The 24-year old left fielder enters the day leading the majors with a whopping .524 batting average with runners in scoring position (minimum 25 plate appearances). Benintendi is 11-for-21 with four doubles, a triple, and a home run in those situations while ranking third in the majors with a 1.491 OPS.
He’s also coming through in clutch situations, going 7-for-14 (.500) with four extra-base hits and nine RBI with two outs and runners in scoring position.
Those base runners don’t necessarily need to be standing at second or third in order for Benny to be successful. He’s hitting .325 in 40 at-bats this season with runners on any base. Only J.D. Martinez (.370) and Mookie Betts (.341) have been better with runners on for this Red Sox lineup.
This type of production with runners on base may make you wonder what Benny is doing in the leadoff spot. That question is magnified by his struggles when the bases are empty. Benintendi is hitting .253 with a .714 OPS when there are no runners on base. Even worse, he’s hitting a mere .244 with a .666 OPS when leading off an inning – a spot he finds himself in at least once when he’s plugged into the top of the batting order.
This has historically been a role that Benintendi has had trouble with. He owns a .249 batting average in 312 plate appearances leading off an inning and a .184 average in 46 plate appearances leading off a game.
Alex Cora‘s decision this spring to swap Benny and Betts in the order was a bit controversial and these results aren’t helping the manager’s case.
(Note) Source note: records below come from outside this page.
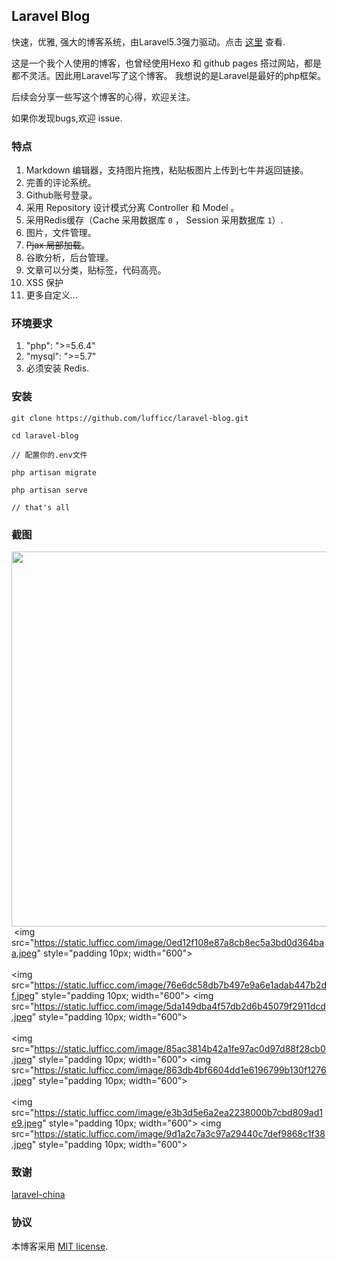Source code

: ## Laravel Blog

快速，优雅,  强大的博客系统，由Laravel5.3强力驱动。点击 [这里](https://lufficc.com/blog) 查看.

这是一个我个人使用的博客，也曾经使用Hexo 和 github pages 搭过网站，都是都不灵活。因此用Laravel写了这个博客。
我想说的是Laravel是最好的php框架。

后续会分享一些写这个博客的心得，欢迎关注。

如果你发现bugs,欢迎 issue.

### 特点

1. Markdown 编辑器，支持图片拖拽，粘贴板图片上传到七牛并返回链接。
1. 完善的评论系统。
1. Github账号登录。
1. 采用 Repository 设计模式分离 Controller 和 Model 。
1. 采用Redis缓存（Cache 采用数据库 `0` ， Session 采用数据库 `1`）.
1. 图片，文件管理。
1. ~~Pjax 局部加载~~。
1. 谷歌分析，后台管理。
1. 文章可以分类，贴标签，代码高亮。 
1. XSS 保护
1. 更多自定义...
 
### 环境要求

1. "php": ">=5.6.4"
1. "mysql": ">=5.7"
1. 必须安装 Redis.

### 安装

```
git clone https://github.com/lufficc/laravel-blog.git

cd laravel-blog

// 配置你的.env文件

php artisan migrate

php artisan serve

// that's all

```

### 截图

<img src="https://static.lufficc.com/image/6e349fb9cbb7ec3813569724fee36e8a.jpeg" style="padding 10px;" width="600">&nbsp;<img src="https://static.lufficc.com/image/0ed12f108e87a8cb8ec5a3bd0d364baa.jpeg" style="padding 10px; width="600">
<br><br>
<img src="https://static.lufficc.com/image/76e6dc58db7b497e9a6e1adab447b2df.jpeg" style="padding 10px; width="600">&nbsp;<img src="https://static.lufficc.com/image/5da149dba4f57db2d6b45079f2911dcd.jpeg" style="padding 10px; width="600">
<br><br>
<img src="https://static.lufficc.com/image/85ac3814b42a1fe97ac0d97d88f28cb0.jpeg" style="padding 10px; width="600">&nbsp;<img src="https://static.lufficc.com/image/863db4bf6604dd1e6196799b130f1276.jpeg" style="padding 10px; width="600">
<br><br>
<img src="https://static.lufficc.com/image/e3b3d5e6a2ea2238000b7cbd809ad1e9.jpeg" style="padding 10px; width="600">&nbsp;<img src="https://static.lufficc.com/image/9d1a2c7a3c97a29440c7def9868c1f38.jpeg" style="padding 10px; width="600">



### 致谢

[laravel-china](https://laravel-china.org/)

### 协议

本博客采用  [MIT license](http://opensource.org/licenses/MIT).
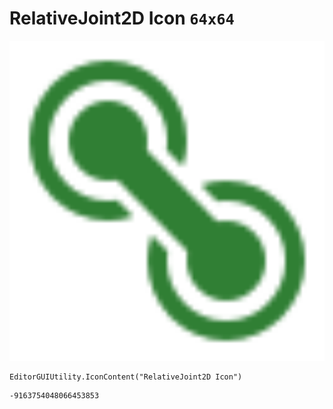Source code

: # RelativeJoint2D Icon `64x64`
<img src="/img/RelativeJoint2D%20Icon.png" width=512 height=512>

``` CSharp
EditorGUIUtility.IconContent("RelativeJoint2D Icon")
```
```
-9163754048066453853
```

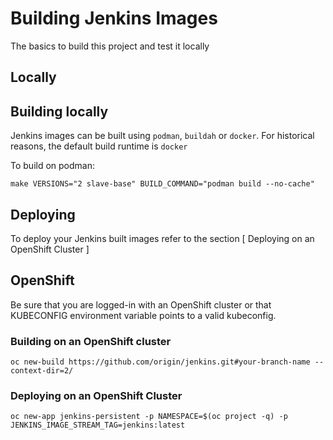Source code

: # Building Jenkins Images

The basics to build this project and test it locally

## Locally

## Building locally
Jenkins images can be built using  `podman`, `buildah` or `docker`. For historical reasons, the default build runtime is `docker`

To build on podman:
```
make VERSIONS="2 slave-base" BUILD_COMMAND="podman build --no-cache"
```


## Deploying
To deploy your Jenkins built images refer to the section [ Deploying on an OpenShift Cluster ]


## OpenShift

Be sure that you are logged-in with an OpenShift cluster or that KUBECONFIG environment variable points to a valid kubeconfig.

### Building on an OpenShift cluster

```
oc new-build https://github.com/origin/jenkins.git#your-branch-name --context-dir=2/
```

### Deploying on an OpenShift Cluster
```
oc new-app jenkins-persistent -p NAMESPACE=$(oc project -q) -p JENKINS_IMAGE_STREAM_TAG=jenkins:latest
```
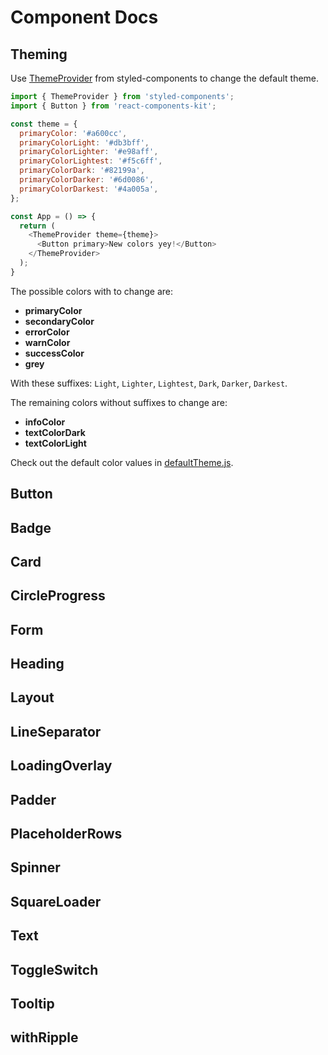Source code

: # Component Docs

## Theming
Use [ThemeProvider](https://github.com/styled-components/styled-components#theming)
from styled-components to change the default theme.

```javascript
import { ThemeProvider } from 'styled-components';
import { Button } from 'react-components-kit';

const theme = {
  primaryColor: '#a600cc',
  primaryColorLight: '#db3bff',
  primaryColorLighter: '#e98aff',
  primaryColorLightest: '#f5c6ff',
  primaryColorDark: '#82199a',
  primaryColorDarker: '#6d0086',
  primaryColorDarkest: '#4a005a',
};

const App = () => {
  return (
    <ThemeProvider theme={theme}>
      <Button primary>New colors yey!</Button>
    </ThemeProvider>
  );
}
```

The possible colors with to change are:
* **primaryColor**
* **secondaryColor**
* **errorColor**
* **warnColor**
* **successColor**
* **grey**

With these suffixes: `Light`, `Lighter`, `Lightest`, `Dark`, `Darker`, `Darkest`.

The remaining colors without suffixes to change are:
* **infoColor**
* **textColorDark**
* **textColorLight**

Check out the default color values in [defaultTheme.js](components/defaultTheme.js).

## Button

## Badge

## Card

## CircleProgress

## Form

## Heading

## Layout

## LineSeparator

## LoadingOverlay

## Padder

## PlaceholderRows

## Spinner

## SquareLoader

## Text

## ToggleSwitch

## Tooltip

## withRipple
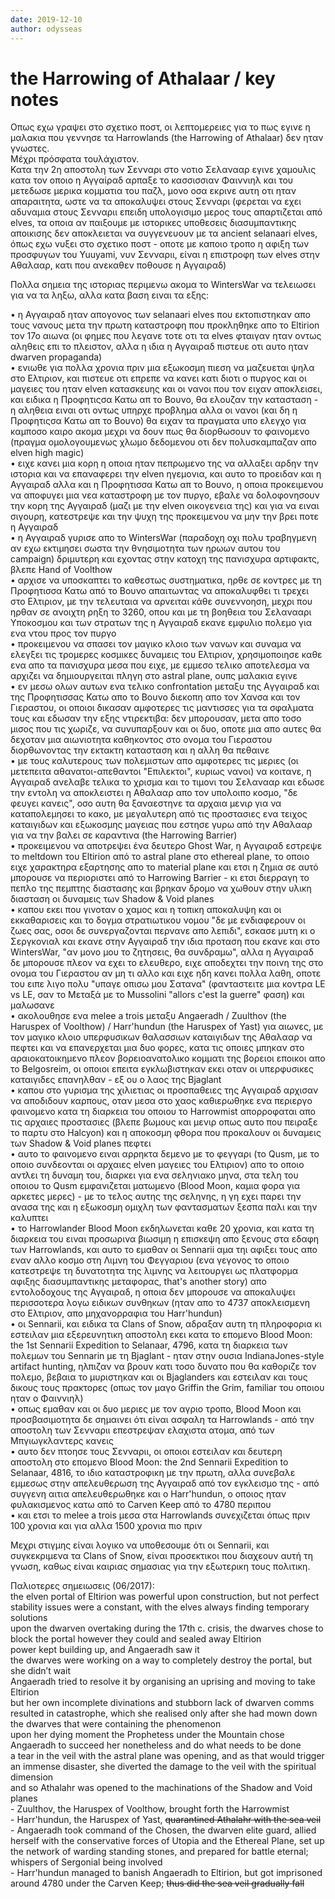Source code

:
 ```yaml
---
date: 2019-12-10
author: odysseas
---
```

# the Harrowing of Athalaar / key notes

Οπως εχω γραψει στο σχετικο ποστ, οι λεπτομερειες για το πως εγινε η μαλακια
που γεννησε τα Harrowlands (the Harrowing of Athalaar) δεν ηταν γνωστες.  
Μέχρι πρόσφατα τουλάχιστον.  
Κατα την 2η αποστολη των Σενναρι στο νοτιο Σελανααρ εγινε χαμουλις κατα τον
οποιο η Αγγαίραδ αρπαξε το κασσισσιαν Φαιννιηλ και του μετεδωσε μερικα
κομματια του παζλ, μονο οσα εκρινε αυτη οτι ηταν απαραιτητα, ωστε να τα
αποκαλυψει στους Σενναρι (φερεται να εχει αδυναμια στους Σενναριι επειδη
υπολογισιμο μερος τους απαρτιζεται από elves, τα οποια αν παιξουμε με
ιστορικες υποθεσεις διασυμπαντικης αποικισης δεν αποκλειεται να συγγενευουν με
τα ancient selanaari elves, όπως εχω νυξει στο σχετικο ποστ - οποτε με καποιο
τροπο η αφιξη των προσφυγων του Yuuyami, νυν Σενναριι, είναι η επιστροφη των
elves στην Aθαλααρ, κατι που ανεκαθεν ποθουσε η Αγγαιραδ)  

Πολλα σημεια της ιστοριας περιμενω ακομα το WintersWar να τελειωσει για να τα
ληξω, αλλα κατα βαση ειναι τα εξης:  

• η Αγγαιραδ ηταν απογονος των selanaari elves που εκτοπιστηκαν απο τους νανους μετα την πρωτη καταστροφη που προκληθηκε απο το Eltirion τον 17ο αιωνα (οι φημες που λεγανε τοτε οτι τα elves φταιγαν ηταν οντως αληθεις επι το πλειστον, αλλα η ιδια η Αγγαιραδ πιστευε οτι αυτο ηταν dwarven propaganda)  
• ενιωθε για πολλα χρονια πριν μια εξωκοσμη πιεση να μαζευεται ψηλα στο Ελτιριον, και πιστευε οτι επρεπε να κανει κατι διοτι ο πυργος και οι μαγειες του ηταν elven κατασκευης και οι νανοι που τον ειχαν αποκλεισει, και ειδικα η Προφητιςσα Κατω απ το Βουνο, θα ελουζαν την κατασταση - η αληθεια ειναι οτι οντως υπηρχε προβλημα αλλα οι νανοι (και δη η Προφητιςσα Κατω απ το Βουνο) θα ειχαν τα πραγματα υπο ελεγχο για καμποσο καιρο ακομα μεχρι να δουν πως θα διορθωσουν το φαινομενο (πραγμα ομολογουμενως χλωμο δεδομενου οτι δεν πολυσκαμπαζαν απο elven high magic)  
• ειχε κανει μια κορη η οποια ηταν πεπρωμενο της να αλλαξει αρδην την ιστορια και να επαναφερει την elven ηγεμονια, και αυτο το προειδαν και η Αγγαιραδ αλλα και η Προφητισσα Κατω απ το Βουνο, η οποια προκειμενου να αποφυγει μια νεα καταστροφη με τον πυργο, εβαλε να δολοφονησουν την κορη της Αγγαιραδ (μαζι με την elven οικογενεια της) και για να ειναι σιγουρη, κατεστρεψε και την ψυχη της προκειμενου να μην την βρει ποτε η Αγγαιραδ   
• η Αγγαιραδ γυρισε απο το WintersWar (παραδοχη οχι πολυ τραβηγμενη αν εχω εκτιμησει σωστα την θνησιμοτητα των ηρωων αυτου του campaign) δριμυτερη και εχοντας στην κατοχη της πανισχυρα αρτιφακτς, βλεπε Hand of Voolthow  
• αρχισε να υποσκαπτει το καθεστως συστηματικα, ηρθε σε κοντρες με τη Προφητισσα Κατω από το Βουνο απαιτωντας να αποκαλυφθει τι τρεχει στο Ελτιριον, με την τελευταια να αρνειται κάθε συνεννοηση, μεχρι που ηρθαν σε ανοιχτη ρηξη το 3260, οπου και με τη βοηθεια του Σελανααρι Υποκοσμου και των στρατων της η Αγγαιραδ εκανε εμφυλιο πολεμο για ενα ντου προς τον πυργο  
• προκειμενου να σπασει τον μαγικο κλοιο των νανων και συναμα να ελεγξει τις τρομερες κοσμικες δυναμεις του Ελτιριον, χρησιμοποιησε καθε ενα απο τα πανισχυρα μεσα που ειχε, με εμμεσο τελικο αποτελεσμα να αρχιζει να δημιουργειται πληγη στο astral plane, ουπς μαλακια εγινε  
• εν μεσω ολων αυτων ενα τελικο confrontation μεταξυ της Aγγαιραδ και της Προφητισσας Κατω απο το Βουνο διεκοπη απο τον Χανσα και τον Γιεραστου, οι οποιοι δικασαν αμφοτερες τις μαντισσες για τα σφαλματα τους και εδωσαν την εξης ντιρεκτιβα: δεν μπορουσαν, μετα απο τοσο μισος που τις χωριζε, να συνυπαρξουν και οι δυο, οποτε μια απο αυτες θα δεχοταν μια αιωνιοτητα καθηκοντος στο ονομα του Γιεραστου διορθωνοντας την εκτακτη κατασταση και η αλλη θα πεθαινε  
• με τους καλυτερους των πολεμιστων απο αμφοτερες τις μεριες (οι μετεπειτα αθανατοι-απεθαντοι "Επιλεκτοι", κυριως νανοι) να κοιτανε, η Αγγαιραδ ανελαβε τελικα το χρισμα και το τιμονι του Σελανααρ και εδωσε την εντολη να αποκλειστει η Αθαλααρ απο τον υπολοιπο κοσμο, "δε φευγει κανεις", οσο αυτη θα ξαναεστηνε τα αρχαια μενιρ για να καταπολεμησει το κακο, με μεγαλυτερη από τις προστασιες ενα τειχος καταιγιδων και εξωκοσμης μαγειας που εστησε γυρω από την Αθαλααρ για να την βαλει σε καραντινα (the Harrowing Barrier)  
• προκειμενου να αποτρεψει ένα δευτερο Ghost War, η Αγγαιραδ εστρεψε το meltdown του Eltirion από το astral plane στο ethereal plane, το οποιο ειχε χαρακτηρα εξαρτησης απο το material plane και ετσι η ζημια σε αυτό μπορουσε να περιοριστει από το Harrowing Barrier - κι ετσι διερραγη το πεπλο της πεμπτης διαστασης και βρηκαν δρομο να χωθουν στην υλικη διασταση οι δυναμεις των Shadow & Void planes  
• καπου εκει που γινοταν ο χαμος και η τοπικη αποκαλυψη και οι εκκαθαρισεις και το δογμα στρατιωτικου νομου "δε με ενδιαφερουν οι ζωες σας, οσοι δε συνεργαζονται περνανε απο λεπιδι", εσκασε μυτη κι ο Σεργκονιαλ και εκανε στην Αγγαιραδ την ιδια προταση που εκανε και στο WintersWar, "αν μονο μου το ζητησεις, θα συνδραμω", αλλα η Αγγαιραδ δε μπορουσε πλεον να εχει το ελευθερο, ειχε αποδεχτει την ποινη της στο ονομα του Γιεραστου αν μη τι αλλο και ειχε ηδη κανει πολλα λαθη, οποτε του ειπε λιγο πολυ "υπαγε οπισω μου Σατανα" (φανταστειτε μια κοντρα LE vs LE, σαν το Μεταξά με το Mussolini "allors c'est la guerre" φαση) και μαλωσανε  
• ακολουθησε ενα melee a trois μεταξυ Angaeradh / Zuulthov (the Haruspex of Voolthow) / Harr'hundun (the Haruspex of Yast) για αιωνες, με τον μαγικο κλοιο υπερφυσικων θαλασσιων καταιγιδων της Αθαλααρ να πεφτει και να επανερχεται μια δυο φορες, κατα τις οποιες μπηκαν στο αραιοκατοικημενο πλεον βορειοανατολικο κομματι της βορειοι εποικοι απο το Belgosreim, οι οποιοι επειτα εγκλωβιστηκαν εκει οταν οι υπερφυσικες καταιγιδες επανηλθαν - εξ ου ο λαος της Bjaglant  
• καπου στο γυρισμα της χιλιετιας οι προσπαθειες της Αγγαιραδ αρχισαν να αποδιδουν καρπους, οταν μεσα στο χαος καθιερωθηκε ενα περιεργο φαινομενο κατα τη διαρκεια του οποιου το Harrowmist απορροφαται απο τις αρχαιες προστασιες (βλεπε βωμους και μενιρ οπως αυτο που πειραξε το παρτυ στο Halcyon) και η αποκοσμη φθορα που προκαλουν οι δυναμεις των Shadow & Void planes πεφτει  
• αυτο το φαινομενο ειναι αρρηκτα δεμενο με το φεγγαρι (το Qusm, με το οποιο συνδεονται οι αρχαιες elven μαγειες του Ελτιριον) απο το οποιο αντλει τη δυναμη του, διαρκει για ενα σεληνιακο μηνα, στα τελη του οποιου το Qusm εμφανιζεται ματωμενο (Blood Moon, καμια φορα για αρκετες μερες) - με το τελος αυτης της σεληνης, η γη εχει παρει την ανασα της και η εξωκοσμη ομιχλη των φαντασματων ξεσπα παλι και την καλυπτει  
• το Harrowlander Blood Moon εκδηλωνεται καθε 20 χρονια, και κατα τη διαρκεια του ειναι προσωρινα βιωσιμη η επισκεψη απο ξενους στα εδαφη των Harrowlands, και αυτο το εμαθαν οι Sennarii αμα τηι αφιξει τους απο εναν αλλο κοσμο στη Λιμνη του Φεγγαριου (ενα γεγονος το οποιο κατεστρεψε τη δυνατοτητα της λιμνης να λειτουργει ως πλατφορμα αφιξης διασυμπαντικης μεταφορας, that's another story) απο εντολοδοχους της Αγγαιραδ, η οποια δεν μπορουσε να αποκαλυψει περισσοτερα λογω ειδικων συνθηκων (ηταν απο το 4737 αποκλεισμενη στο Ελτιριον, απο μηχανορραφια του Harr'hundun)  
• οι Sennarii, και ειδικα τα Clans of Snow, αδραξαν αυτη τη πληροφορια κι εστειλαν μια εξερευνητικη αποστολη εκει κατα το επομενο Blood Moon: the 1st Sennarii Expedition to Selanaar, 4796, κατα τη διαρκεια των πολεμων του Sennarin με τη Bjaglant - ηταν στην ουσια IndianaJones-style artifact hunting, ηλπιζαν να βρουν κατι τοσο δυνατο που θα καθοριζε τον πολεμο, βεβαια το μυριστηκαν και οι Bjaglanders και εστειλαν και τους δικους τους πρακτορες (οπως τον μαγο Griffin the Grim, familiar του οποιου ηταν ο Φαιννιηλ)  
• οπως εμαθαν και οι δυο μεριες με τον αγριο τροπο, Blood Moon και προσβασιμοτητα δε σημαινει ότι είναι ασφαλη τα Harrowlands - από την αποστολη των Σενναριι επεστρεψαν ελαχιστα ατομα, από των Μπγιωγκλαντερς κανεις  
• αυτο δεν πτοησε τους Σενναριι, οι οποιοι εστειλαν και δευτερη αποστολη στο επομενο Blood Moon: the 2nd Sennarii Expedition to Selanaar, 4816, το ιδιο καταστροφικη με την πρωτη, αλλα συνεβαλε εμμεσως στην απελευθερωση της Αγγαιραδ από τον εγκλεισμο της - από συγγενη αιτια απελευθερωθηκε και ο Harr'hundun, ο οποιος ηταν φυλακισμενος κατω από το Carven Keep από το 4780 περιπου  
• και ετσι το melee a trois μεσα στα Harrowlands συνεχιζεται όπως πριν 100 χρονια και για αλλα 1500 χρονια πιο πριν  

Μεχρι στιγμης είναι λογικο να υποθεσουμε ότι οι Sennarii, και συγκεκριμενα τα
Clans of Snow, είναι προσεκτικοι που διαχεουν αυτή τη γνωση, καθως είναι
καιριας σημασιας για την εξωτερικη τους πολιτικη.  

Παλιοτερες σημειωσεις (06/2017):  
the elven portal of Eltirion was powerful upon construction, but not perfect  
stability issues were a constant, with the elves always finding temporary
solutions  
upon the dwarven overtaking during the 17th c. crisis, the dwarves chose to block the portal however they could and sealed away Eltirion  
power kept building up, and Angaeradh saw it  
the dwarves were working on a way to completely destroy the portal, but she
didn’t wait  
Angaeradh tried to resolve it by organising an uprising and moving to take
Eltirion  
but her own incomplete divinations and stubborn lack of dwarven comms resulted in catastrophe, which she realised only after she had mown down the dwarves that were containing the phenomenon  
upon her dying moment the Prophetess under the Mountain chose Angaeradh to
succeed her nonetheless and do what needs to be done  
a tear in the veil with the astral plane was opening, and as that would trigger an immense disaster, she diverted the damage to the veil with the spiritual dimension  
and so Athalahr was opened to the machinations of the Shadow and Void planes  
\- Zuulthov, the Haruspex of Voolthow, brought forth the Harrowmist  
\- Harr'hundun, the Haruspex of Yast, ~~quarantined Athalahr with the sea
veil~~  
\- Angaeradh took command of the Chosen, the dwarven elite guard, allied
herself with the conservative forces of Utopia and the Ethereal Plane, set up
the network of warding standing stones, and prepared for battle eternal;
whispers of Sergonial being involved  
\- Harr'hundun managed to banish Angaeradh to Eltirion, but got imprisoned
around 4780 under the Carven Keep; ~~thus did the sea veil gradually fall~~

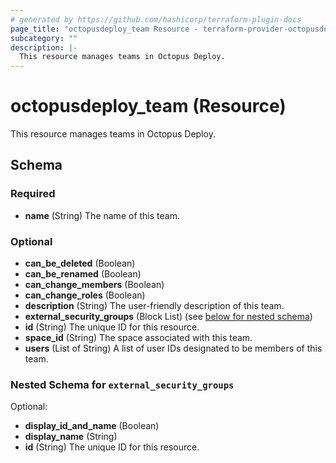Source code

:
 ```yaml
---
# generated by https://github.com/hashicorp/terraform-plugin-docs
page_title: "octopusdeploy_team Resource - terraform-provider-octopusdeploy"
subcategory: ""
description: |-
  This resource manages teams in Octopus Deploy.
---
```


# octopusdeploy_team (Resource)

This resource manages teams in Octopus Deploy.



<!-- schema generated by tfplugindocs -->
## Schema

### Required

- **name** (String) The name of this team.

### Optional

- **can_be_deleted** (Boolean)
- **can_be_renamed** (Boolean)
- **can_change_members** (Boolean)
- **can_change_roles** (Boolean)
- **description** (String) The user-friendly description of this team.
- **external_security_groups** (Block List) (see [below for nested schema](#nestedblock--external_security_groups))
- **id** (String) The unique ID for this resource.
- **space_id** (String) The space associated with this team.
- **users** (List of String) A list of user IDs designated to be members of this team.

<a id="nestedblock--external_security_groups"></a>
### Nested Schema for `external_security_groups`

Optional:

- **display_id_and_name** (Boolean)
- **display_name** (String)
- **id** (String) The unique ID for this resource.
So, Cora needs to admit he was wrong and adjust by switching them back to the roles they both thrived in last year, right? Well, let’s pump the breaks on that.
The numbers show that Benny hasn’t been great with the bases empty or leading off an inning but we’re still dealing with a small sample size. Besides, it’s not as if he’s having a poor season. Benintendi’s .278/.351/.435 slash line is only slightly below his career rates. He’s still getting on base at a healthy clip, which is the most important aspect of a leadoff hitter’s job.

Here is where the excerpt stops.